The market for Hispanic consumers in the U.S. is potentially $1.5 trillion, with a young, cord-cutting-friendly audience base. And online video providers are beginning to make efforts to reach them. Case in point is YipTV, which is launching a 50-channel over-the-top streaming service that aims to be a go-to provider for Hispanic and ultimately other multilingual groups searching for entertainment and sports programming from international TV networks.
YipTV's mobile-focused service includes 50 linear channels. (Courtesy of YipTV)

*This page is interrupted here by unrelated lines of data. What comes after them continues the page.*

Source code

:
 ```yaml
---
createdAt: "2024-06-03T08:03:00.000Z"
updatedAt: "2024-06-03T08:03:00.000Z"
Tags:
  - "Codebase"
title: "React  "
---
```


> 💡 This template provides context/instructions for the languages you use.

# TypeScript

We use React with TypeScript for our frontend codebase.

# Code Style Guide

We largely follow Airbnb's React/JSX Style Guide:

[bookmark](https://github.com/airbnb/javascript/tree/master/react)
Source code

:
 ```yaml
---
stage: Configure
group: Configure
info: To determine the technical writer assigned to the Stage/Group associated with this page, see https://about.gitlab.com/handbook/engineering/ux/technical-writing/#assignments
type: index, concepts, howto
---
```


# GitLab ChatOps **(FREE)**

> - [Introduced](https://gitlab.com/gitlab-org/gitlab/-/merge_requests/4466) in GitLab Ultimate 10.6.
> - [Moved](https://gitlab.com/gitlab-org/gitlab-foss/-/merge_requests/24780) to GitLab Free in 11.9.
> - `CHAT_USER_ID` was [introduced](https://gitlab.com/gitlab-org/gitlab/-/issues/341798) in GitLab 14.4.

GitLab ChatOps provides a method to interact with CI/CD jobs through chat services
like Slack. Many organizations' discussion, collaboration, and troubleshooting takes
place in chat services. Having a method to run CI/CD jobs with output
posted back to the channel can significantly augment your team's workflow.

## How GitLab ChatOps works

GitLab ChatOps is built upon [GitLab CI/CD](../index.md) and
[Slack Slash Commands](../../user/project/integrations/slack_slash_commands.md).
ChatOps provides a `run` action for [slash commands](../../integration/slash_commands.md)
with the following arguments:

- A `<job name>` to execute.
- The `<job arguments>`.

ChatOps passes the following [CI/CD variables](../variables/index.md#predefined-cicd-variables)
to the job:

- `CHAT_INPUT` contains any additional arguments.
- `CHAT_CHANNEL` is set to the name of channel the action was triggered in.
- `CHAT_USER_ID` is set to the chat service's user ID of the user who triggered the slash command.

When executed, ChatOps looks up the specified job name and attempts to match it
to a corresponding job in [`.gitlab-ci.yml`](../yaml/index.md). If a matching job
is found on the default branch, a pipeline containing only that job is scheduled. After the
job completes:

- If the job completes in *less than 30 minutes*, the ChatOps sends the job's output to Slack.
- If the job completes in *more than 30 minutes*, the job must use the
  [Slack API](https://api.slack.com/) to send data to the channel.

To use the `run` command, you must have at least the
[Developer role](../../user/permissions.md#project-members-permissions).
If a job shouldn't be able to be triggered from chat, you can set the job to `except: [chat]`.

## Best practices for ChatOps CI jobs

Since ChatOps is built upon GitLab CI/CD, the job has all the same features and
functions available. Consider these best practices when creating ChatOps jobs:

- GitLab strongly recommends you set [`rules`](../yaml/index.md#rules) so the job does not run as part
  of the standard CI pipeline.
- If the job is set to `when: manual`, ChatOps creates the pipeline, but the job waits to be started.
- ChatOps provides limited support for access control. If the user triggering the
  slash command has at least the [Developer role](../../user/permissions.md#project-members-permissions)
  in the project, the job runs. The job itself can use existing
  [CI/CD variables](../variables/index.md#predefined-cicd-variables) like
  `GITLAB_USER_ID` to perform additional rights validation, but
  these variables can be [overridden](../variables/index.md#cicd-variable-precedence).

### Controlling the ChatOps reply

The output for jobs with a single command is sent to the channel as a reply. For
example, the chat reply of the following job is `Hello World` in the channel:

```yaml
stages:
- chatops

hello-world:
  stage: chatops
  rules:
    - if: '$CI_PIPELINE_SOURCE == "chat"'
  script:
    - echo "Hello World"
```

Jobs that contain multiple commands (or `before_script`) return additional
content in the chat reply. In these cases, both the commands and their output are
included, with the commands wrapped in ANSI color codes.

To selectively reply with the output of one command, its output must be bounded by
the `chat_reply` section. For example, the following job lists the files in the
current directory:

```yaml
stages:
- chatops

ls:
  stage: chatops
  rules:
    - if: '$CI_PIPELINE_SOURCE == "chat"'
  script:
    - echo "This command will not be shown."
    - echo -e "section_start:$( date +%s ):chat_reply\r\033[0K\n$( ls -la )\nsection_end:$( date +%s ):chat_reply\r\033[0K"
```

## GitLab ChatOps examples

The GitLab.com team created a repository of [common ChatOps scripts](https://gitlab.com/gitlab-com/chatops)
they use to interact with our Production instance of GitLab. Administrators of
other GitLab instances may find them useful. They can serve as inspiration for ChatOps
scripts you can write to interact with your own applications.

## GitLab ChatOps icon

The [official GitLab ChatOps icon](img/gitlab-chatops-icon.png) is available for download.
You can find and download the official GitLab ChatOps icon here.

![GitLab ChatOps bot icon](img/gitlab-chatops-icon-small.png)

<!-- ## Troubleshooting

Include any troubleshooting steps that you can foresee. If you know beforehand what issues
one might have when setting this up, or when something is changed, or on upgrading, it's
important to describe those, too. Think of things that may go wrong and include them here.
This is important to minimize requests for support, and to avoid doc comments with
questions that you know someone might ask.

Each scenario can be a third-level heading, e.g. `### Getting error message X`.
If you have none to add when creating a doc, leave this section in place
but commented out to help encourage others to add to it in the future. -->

For a $14.99 subscription, viewers have access to several channels including beIN Sports, Mexico's Azteca, Spain's Antenna 3, Colombia's NTN24 news network and Argentina's TYC Sports. Russian news network RT News is also available at launch along with Latin America-focused Canal Sur.
YipTV CEO and co-founder Michael Tribolet said the service will add new channels about every two weeks.
YipTV is competing with a small but significant pool of linear OTT providers--in particular, Sling TV, which includes several Hispanic-focused channels in its package, and Yaveo, a DirecTV (NASDAQ: DTV)-owned service that offers Hispanic OTT content for $7.99 a month.
The service is mobile-focused, much like other streaming services including Mitu and Pongalo, with an app available on both iOS and Android devices. But YipTV can be viewed on smart TVs, desktop computers and Apple TV (NASDAQ: AAPL), and is compatible with Google's (NASDAQ: GOOG) Chromecast device.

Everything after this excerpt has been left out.